Two weeks ago, the seventh best party school in the country (as determined by Niche.com) suspended two dozen students for attending a large nighttime gathering on its quad, in violation of the college’s social distancing regulations. In doing so, the administration at Syracuse University adopted a public face of shock that its undergraduate students, almost all of whom are under the age of 23, would flout pandemic-driven public health guidance in the face of their own social needs — this despite the fact that Syracuse had already suspended, for similar transgressions, a batch of freshmen only two weeks earlier; this despite the fact that Syracuse has its own department of Human Development & Family Science that presumably would have informed its administration of the futility of herding adolescents, had it wanted to listen; and this despite the fact that the university accepts half of all applicants, invites them to attend top-flight athletic events replete with “pre-games” and tailgates, and happily finds that many are willing to spend almost three times as much in tuition for this experience as for the public university down the road. 

“The world is watching, and they expect you to fail,” Syracuse Vice Chancellor J. Michael Haynie accurately communicated to his students in an open letter. “Prove them wrong.” Which is like telling an NBA rookie, “LeBron is going to try and dunk on you — don’t let him!”

At the root of this response to students gathering surreptitiously is a willful ignorance — not just on the part of Syracuse, but also dozens of other colleges across the country — of normative adolescent behavior. We don’t ask our second graders to solve integral calculus problems, we don’t allow anyone to run our country until she is over 35, and we don’t expect anyone over 40 to figure out TikTok — yet we drop thousands of 18-year-olds, hundreds of miles away from the parents who raised them, on an isolated campus with strangers and expect them to stay inside, playing Xbox and charades.

Charades is exactly what these college administrations are playing, because their serious return-to-school plans and solemn expectations of their students’ behavior belie the conclusions of the academic research these institutions have published.
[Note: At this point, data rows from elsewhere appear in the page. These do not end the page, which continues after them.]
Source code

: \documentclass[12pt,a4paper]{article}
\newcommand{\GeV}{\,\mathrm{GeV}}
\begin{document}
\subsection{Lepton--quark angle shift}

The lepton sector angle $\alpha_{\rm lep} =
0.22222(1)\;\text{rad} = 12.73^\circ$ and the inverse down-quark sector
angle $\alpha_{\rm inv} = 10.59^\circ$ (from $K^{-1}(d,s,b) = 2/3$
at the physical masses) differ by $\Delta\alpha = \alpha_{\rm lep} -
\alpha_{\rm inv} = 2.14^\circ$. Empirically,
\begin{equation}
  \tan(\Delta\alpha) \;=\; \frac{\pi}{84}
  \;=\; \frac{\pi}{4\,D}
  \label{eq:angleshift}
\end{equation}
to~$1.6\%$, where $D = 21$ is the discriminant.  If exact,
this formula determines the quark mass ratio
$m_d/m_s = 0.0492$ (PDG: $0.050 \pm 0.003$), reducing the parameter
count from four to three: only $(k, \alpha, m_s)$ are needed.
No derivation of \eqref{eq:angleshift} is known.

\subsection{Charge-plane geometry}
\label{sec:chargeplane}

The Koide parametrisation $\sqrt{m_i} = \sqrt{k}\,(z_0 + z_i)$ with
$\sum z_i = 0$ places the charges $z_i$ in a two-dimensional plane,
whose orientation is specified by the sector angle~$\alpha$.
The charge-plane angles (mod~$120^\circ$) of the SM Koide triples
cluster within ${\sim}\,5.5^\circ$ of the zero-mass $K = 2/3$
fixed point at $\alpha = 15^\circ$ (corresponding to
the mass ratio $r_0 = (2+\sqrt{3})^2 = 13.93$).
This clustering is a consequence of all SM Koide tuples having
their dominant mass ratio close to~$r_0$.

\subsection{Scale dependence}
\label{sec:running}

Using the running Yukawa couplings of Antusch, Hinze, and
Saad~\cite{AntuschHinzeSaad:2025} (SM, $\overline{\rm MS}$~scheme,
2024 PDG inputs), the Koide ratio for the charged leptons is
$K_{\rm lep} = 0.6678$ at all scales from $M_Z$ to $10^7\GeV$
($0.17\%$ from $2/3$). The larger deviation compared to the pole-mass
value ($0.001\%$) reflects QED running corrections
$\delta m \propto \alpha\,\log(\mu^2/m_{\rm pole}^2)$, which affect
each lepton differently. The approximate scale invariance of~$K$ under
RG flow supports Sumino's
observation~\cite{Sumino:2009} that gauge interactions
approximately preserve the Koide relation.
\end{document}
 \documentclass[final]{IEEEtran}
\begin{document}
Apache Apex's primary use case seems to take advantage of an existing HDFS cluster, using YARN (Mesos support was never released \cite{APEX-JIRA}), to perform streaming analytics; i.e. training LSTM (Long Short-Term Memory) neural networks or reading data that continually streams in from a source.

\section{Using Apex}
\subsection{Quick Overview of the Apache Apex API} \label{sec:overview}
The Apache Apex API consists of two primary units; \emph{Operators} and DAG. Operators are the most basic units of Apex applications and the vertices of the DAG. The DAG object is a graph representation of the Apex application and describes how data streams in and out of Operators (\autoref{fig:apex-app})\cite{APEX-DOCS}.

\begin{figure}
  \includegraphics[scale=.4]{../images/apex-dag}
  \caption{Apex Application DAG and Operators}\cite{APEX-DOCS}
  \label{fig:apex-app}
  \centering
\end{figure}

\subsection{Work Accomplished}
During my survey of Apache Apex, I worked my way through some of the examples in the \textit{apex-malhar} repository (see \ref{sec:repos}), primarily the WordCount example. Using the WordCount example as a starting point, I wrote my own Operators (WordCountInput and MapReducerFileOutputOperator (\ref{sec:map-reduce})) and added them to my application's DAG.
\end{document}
Adolescent brain transformations include progressive changes toward maturity, as neuronal synapses in the prefrontal cortex prune and refine, but they are accompanied by simultaneous regressive changes. The inhibitory control systems that mature during the last stages of adolescence occur, to no one’s surprise, between the ages of 19 and 25 — think car crashes and “Coeds Gone Wild” videos, as Mother Nature cares not a whit about the legal obligations that come at 18, nor the social privileges that do not arrive until 21.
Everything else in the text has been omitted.